**WORK REQUEST**
Please restate word for word the lines of the entries below from the one with "[[Back to Model" to the one with "This is a prototype", inclusive, and leave out every picture.

**GIVEN DATA**
-*-

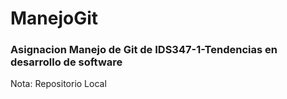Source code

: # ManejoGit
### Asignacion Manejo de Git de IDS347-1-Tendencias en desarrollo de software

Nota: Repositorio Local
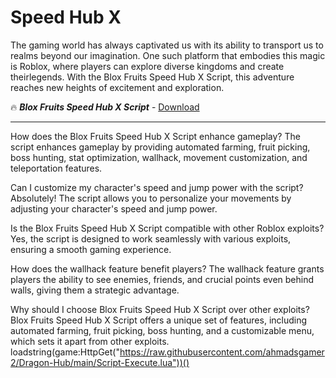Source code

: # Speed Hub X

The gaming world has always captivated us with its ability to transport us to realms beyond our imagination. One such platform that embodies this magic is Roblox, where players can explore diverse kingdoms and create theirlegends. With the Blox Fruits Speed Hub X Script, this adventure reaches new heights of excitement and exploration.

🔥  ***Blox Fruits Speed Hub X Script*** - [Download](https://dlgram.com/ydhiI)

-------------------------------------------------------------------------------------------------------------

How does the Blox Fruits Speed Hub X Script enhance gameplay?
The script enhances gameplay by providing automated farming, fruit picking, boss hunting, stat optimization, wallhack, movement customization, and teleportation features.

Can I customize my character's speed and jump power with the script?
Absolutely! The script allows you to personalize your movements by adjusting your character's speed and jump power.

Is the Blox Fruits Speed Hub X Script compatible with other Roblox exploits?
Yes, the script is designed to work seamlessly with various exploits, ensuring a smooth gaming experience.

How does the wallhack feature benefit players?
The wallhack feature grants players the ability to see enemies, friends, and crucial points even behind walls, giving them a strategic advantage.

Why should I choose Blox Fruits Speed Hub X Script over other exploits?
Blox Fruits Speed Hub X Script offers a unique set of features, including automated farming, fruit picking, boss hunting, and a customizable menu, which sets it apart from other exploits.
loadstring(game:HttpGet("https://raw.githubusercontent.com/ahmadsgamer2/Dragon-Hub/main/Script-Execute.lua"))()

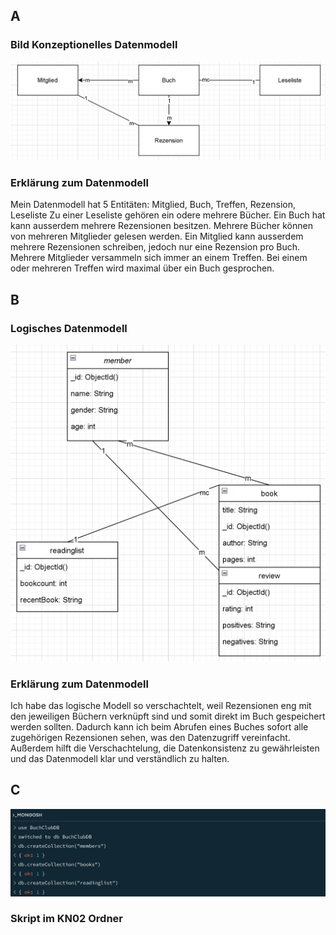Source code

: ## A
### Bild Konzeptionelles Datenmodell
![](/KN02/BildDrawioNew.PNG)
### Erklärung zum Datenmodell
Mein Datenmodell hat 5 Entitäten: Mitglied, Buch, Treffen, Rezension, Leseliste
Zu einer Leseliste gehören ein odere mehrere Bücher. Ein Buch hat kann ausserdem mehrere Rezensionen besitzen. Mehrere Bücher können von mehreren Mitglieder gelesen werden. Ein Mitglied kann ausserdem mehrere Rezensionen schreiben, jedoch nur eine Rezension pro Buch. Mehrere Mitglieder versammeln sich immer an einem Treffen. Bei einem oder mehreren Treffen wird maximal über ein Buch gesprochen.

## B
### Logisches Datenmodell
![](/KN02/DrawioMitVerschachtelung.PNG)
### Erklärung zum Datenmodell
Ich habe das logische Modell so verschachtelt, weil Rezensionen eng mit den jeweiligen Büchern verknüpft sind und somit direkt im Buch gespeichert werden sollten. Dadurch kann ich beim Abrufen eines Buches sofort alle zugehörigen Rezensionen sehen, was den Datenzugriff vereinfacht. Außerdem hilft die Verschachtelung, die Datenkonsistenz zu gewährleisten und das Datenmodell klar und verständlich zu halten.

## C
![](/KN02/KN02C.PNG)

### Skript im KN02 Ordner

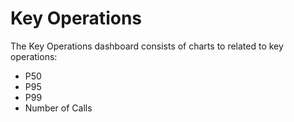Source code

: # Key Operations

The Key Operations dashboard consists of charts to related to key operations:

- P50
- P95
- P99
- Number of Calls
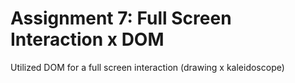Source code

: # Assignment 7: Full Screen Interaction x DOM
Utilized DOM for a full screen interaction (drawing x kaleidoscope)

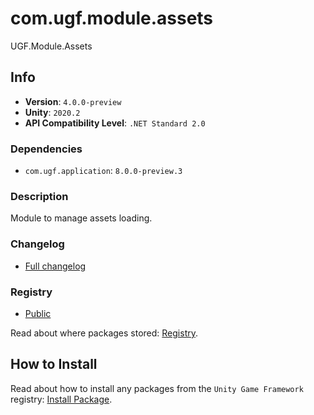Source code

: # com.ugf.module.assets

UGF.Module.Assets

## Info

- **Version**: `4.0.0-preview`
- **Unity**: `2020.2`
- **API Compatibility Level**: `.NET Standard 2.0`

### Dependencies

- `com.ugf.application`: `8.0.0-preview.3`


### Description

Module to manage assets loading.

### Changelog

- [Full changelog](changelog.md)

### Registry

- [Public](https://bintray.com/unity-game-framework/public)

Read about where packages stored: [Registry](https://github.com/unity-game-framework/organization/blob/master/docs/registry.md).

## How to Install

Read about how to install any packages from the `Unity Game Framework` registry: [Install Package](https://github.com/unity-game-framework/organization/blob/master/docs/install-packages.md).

-*-

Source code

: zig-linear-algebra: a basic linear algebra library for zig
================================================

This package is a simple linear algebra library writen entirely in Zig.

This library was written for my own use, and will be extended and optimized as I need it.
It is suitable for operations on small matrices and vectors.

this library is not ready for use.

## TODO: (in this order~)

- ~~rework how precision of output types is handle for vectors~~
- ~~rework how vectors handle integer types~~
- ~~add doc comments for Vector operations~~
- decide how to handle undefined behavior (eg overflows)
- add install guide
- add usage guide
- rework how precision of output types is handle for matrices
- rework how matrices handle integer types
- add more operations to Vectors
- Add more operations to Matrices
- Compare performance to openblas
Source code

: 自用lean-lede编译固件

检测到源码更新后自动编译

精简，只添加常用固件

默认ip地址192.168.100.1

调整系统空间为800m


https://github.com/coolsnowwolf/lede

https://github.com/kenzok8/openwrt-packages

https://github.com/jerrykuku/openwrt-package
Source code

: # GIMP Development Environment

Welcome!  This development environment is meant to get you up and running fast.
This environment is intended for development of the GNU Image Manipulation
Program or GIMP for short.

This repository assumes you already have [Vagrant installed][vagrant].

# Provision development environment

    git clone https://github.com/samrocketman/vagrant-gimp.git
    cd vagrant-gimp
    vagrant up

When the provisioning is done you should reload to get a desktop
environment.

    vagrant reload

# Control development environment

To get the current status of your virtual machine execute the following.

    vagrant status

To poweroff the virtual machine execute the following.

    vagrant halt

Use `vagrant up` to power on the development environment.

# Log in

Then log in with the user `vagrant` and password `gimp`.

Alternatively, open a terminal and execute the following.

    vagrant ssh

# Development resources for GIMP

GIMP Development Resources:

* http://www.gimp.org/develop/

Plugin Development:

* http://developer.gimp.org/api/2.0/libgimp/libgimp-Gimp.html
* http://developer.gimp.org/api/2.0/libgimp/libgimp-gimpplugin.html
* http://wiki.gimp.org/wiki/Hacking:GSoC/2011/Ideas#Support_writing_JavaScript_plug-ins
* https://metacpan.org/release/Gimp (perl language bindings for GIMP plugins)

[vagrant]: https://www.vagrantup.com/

-*-

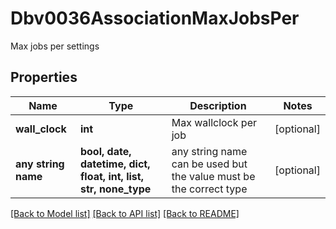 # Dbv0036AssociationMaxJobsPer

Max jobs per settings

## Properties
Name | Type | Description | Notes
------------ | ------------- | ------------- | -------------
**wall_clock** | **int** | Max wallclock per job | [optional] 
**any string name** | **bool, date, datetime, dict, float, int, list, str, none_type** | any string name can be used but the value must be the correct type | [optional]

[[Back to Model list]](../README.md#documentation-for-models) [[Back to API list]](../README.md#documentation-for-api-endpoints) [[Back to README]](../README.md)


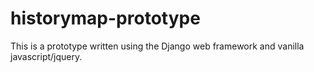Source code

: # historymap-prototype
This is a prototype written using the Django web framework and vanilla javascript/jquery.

-*-

**EXERCISE SOLUTION**
[[Back to Model list]](../README.md#documentation-for-models) [[Back to API list]](../README.md#documentation-for-api-endpoints) [[Back to README]](../README.md)


Source code

: # historymap-prototype
This is a prototype written using the Django web framework and vanilla javascript/jquery.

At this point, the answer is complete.